(Rendered images with source text)
# # # #

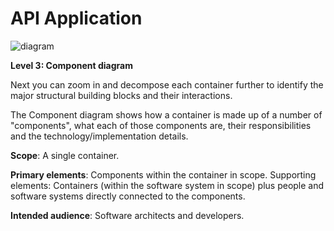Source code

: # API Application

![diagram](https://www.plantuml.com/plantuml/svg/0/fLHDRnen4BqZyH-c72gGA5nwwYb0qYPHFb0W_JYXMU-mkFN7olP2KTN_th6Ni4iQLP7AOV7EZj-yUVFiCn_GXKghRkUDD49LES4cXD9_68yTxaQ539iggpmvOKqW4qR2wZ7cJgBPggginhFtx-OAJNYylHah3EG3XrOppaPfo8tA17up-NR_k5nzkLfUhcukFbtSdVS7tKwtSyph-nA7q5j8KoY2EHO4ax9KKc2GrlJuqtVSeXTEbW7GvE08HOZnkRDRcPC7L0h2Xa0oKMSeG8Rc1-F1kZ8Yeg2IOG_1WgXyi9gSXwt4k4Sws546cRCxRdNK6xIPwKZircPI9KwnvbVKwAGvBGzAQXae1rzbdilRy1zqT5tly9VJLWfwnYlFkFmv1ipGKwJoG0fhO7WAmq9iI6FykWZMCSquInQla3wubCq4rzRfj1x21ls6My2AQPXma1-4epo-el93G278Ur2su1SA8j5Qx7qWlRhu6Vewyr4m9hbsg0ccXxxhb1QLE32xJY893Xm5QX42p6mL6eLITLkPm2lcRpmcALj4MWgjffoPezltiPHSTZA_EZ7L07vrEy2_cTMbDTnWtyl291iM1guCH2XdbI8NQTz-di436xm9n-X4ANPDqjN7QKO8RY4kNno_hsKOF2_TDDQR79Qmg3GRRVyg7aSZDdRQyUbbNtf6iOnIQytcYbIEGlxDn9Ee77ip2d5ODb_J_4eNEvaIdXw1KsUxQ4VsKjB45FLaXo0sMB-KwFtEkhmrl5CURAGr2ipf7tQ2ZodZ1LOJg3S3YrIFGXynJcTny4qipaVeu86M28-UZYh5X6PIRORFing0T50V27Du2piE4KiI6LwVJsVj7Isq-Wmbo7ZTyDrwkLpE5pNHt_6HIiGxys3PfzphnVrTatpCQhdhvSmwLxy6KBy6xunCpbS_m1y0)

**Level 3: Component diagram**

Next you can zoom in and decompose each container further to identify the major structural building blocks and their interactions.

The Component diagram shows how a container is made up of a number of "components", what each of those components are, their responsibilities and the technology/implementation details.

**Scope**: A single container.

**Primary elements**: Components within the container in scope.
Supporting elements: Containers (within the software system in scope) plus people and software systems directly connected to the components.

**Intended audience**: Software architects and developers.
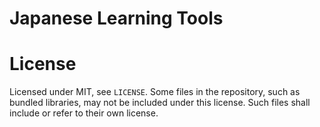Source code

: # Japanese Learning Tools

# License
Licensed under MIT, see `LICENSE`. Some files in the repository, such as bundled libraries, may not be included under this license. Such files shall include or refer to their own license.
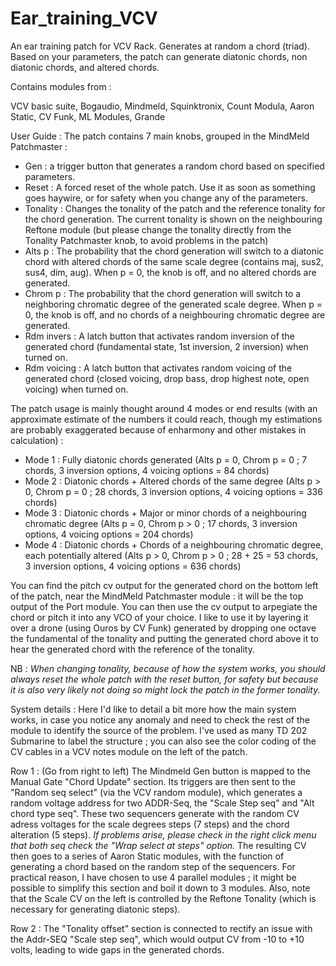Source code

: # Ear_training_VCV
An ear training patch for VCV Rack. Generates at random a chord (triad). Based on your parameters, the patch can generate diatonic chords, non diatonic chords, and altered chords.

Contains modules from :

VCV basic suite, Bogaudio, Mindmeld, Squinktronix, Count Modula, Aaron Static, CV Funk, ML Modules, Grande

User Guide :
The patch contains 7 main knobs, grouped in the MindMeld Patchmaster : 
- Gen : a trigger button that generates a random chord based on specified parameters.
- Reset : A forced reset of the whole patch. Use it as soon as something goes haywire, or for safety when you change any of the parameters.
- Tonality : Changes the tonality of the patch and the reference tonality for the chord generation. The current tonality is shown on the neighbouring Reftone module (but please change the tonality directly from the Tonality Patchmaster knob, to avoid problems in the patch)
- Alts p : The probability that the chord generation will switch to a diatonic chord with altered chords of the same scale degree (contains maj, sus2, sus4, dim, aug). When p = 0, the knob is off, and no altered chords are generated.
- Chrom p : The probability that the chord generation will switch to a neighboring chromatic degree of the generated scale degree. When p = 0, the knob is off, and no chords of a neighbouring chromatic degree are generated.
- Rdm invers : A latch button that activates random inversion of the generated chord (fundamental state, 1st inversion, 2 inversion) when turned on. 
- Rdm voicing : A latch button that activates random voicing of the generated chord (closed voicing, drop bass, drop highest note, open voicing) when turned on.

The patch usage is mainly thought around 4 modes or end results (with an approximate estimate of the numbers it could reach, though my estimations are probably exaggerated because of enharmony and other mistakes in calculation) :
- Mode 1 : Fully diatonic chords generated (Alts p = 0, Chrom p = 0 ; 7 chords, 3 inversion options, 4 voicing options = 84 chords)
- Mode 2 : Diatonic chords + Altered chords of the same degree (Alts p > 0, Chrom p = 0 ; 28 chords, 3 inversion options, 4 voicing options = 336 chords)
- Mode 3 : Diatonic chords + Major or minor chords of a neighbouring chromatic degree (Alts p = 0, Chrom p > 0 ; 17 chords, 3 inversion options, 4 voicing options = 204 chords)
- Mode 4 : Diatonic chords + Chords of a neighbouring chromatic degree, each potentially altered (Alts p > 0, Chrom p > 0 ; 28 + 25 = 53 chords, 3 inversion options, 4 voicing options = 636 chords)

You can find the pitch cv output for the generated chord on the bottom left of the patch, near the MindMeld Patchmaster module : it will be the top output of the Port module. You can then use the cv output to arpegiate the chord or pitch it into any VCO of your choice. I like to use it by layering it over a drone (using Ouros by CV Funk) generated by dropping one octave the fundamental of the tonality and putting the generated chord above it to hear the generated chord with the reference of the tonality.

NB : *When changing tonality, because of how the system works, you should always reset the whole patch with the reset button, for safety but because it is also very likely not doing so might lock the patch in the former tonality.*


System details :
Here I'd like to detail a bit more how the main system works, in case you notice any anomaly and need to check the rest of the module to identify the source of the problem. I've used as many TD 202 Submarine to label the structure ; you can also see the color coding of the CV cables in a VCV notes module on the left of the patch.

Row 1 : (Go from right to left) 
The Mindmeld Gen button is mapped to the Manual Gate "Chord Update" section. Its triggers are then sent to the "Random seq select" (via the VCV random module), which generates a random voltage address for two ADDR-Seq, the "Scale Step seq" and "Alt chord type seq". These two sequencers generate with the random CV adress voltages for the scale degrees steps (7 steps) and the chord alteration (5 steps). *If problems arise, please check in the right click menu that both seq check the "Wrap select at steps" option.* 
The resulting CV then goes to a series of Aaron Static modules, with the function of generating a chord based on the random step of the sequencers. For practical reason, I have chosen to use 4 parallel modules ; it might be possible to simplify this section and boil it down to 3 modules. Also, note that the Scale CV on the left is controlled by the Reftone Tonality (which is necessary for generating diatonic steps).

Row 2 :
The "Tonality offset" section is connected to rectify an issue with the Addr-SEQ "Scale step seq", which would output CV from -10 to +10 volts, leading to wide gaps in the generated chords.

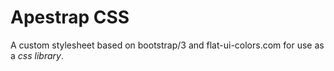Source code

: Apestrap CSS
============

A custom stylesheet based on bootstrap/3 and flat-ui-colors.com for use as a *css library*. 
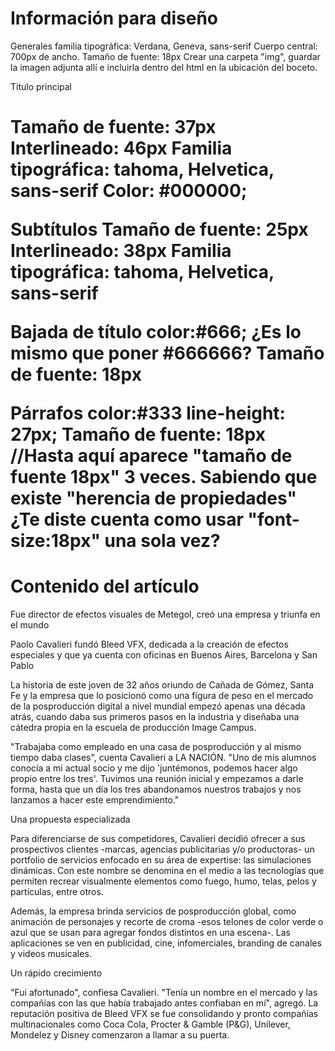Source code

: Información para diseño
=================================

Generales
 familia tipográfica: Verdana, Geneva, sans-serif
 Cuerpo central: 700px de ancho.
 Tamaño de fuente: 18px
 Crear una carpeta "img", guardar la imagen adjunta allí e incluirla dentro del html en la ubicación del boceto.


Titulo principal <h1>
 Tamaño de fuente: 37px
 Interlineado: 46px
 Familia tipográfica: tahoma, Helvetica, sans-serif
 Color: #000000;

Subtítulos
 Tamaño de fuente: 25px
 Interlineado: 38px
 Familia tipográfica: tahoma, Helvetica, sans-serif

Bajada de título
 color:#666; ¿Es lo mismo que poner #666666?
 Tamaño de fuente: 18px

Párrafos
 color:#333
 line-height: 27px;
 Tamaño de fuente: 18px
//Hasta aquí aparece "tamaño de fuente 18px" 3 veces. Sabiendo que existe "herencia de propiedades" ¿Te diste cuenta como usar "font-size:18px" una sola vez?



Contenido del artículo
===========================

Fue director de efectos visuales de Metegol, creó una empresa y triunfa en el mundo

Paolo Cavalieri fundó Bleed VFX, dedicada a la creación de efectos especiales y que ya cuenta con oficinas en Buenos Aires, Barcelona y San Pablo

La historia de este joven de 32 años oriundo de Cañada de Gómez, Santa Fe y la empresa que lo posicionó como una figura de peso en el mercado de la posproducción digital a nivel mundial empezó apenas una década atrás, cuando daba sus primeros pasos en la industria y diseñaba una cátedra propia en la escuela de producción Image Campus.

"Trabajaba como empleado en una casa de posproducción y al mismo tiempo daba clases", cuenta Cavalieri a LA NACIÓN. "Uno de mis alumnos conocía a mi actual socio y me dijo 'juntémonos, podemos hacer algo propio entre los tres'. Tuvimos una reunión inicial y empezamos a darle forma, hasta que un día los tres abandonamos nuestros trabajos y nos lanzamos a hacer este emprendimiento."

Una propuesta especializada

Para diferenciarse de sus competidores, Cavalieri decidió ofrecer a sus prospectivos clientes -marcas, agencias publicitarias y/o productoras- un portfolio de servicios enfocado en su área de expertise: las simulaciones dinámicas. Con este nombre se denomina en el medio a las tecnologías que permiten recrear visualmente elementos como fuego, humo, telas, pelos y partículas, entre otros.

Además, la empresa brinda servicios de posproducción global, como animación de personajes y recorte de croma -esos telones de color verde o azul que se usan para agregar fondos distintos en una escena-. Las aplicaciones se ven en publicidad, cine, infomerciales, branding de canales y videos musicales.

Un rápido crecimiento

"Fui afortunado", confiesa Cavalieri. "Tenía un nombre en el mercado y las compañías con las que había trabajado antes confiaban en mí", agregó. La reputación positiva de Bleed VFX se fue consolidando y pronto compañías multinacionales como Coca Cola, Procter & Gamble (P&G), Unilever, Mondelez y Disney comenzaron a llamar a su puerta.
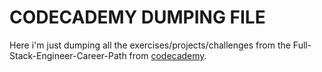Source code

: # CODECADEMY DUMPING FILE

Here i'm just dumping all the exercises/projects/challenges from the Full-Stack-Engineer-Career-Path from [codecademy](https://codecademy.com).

# # # #

#### Work required
Please show every line of the entries above that contains the word "their".

#### Solved problem
Next you can zoom in and decompose each container further to identify the major structural building blocks and their interactions.
The Component diagram shows how a container is made up of a number of "components", what each of those components are, their responsibilities and the technology/implementation details.
Licensed under MIT, see `LICENSE`. Some files in the repository, such as bundled libraries, may not be included under this license. Such files shall include or refer to their own license.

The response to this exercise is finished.